Evidence: Translating the Greek
Most readers of the medical literature are generally familiar with the concepts of P value and confidence interval (CI). However, type I (α) and type II (β) errors are an important underpinning to the interpretation of study results and are often less well understood. Clinical trials and observational studies are usually founded on some type of a research hypothesis. The research hypothesis may be that New Drug A is more effective than Standard of Care B at preventing a particular outcome. In conducting the study, however, a more specific hypothesis is required. As a result, the researcher tests a null hypothesis (H 0 ).

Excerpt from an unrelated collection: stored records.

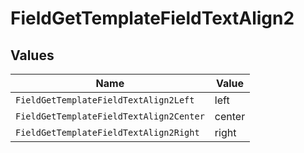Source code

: # FieldGetTemplateFieldTextAlign2


## Values

| Name                                    | Value                                   |
| --------------------------------------- | --------------------------------------- |
| `FieldGetTemplateFieldTextAlign2Left`   | left                                    |
| `FieldGetTemplateFieldTextAlign2Center` | center                                  |
| `FieldGetTemplateFieldTextAlign2Right`  | right                                   |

In this case, the null hypothesis is that there is no difference between New Drug A and Standard of Care B. Before beginning the study, the investigators must decide how great a chance they are willing to take of making a type I error. A type I error occurs when the researchers fail to reject a false null hypothesis. By comparison, a type II error occurs when the researchers reject a true null hypothesis. The degree of risk they are willing to take of making a type I error is generally referred to as “level of significance” or “ α .” By convention, α is set at 0.05. This means that the investigators are willing to accept a 5% probability that the results occurred by chance alone. Fig. 11.2 depicts the possible outcomes of a research study.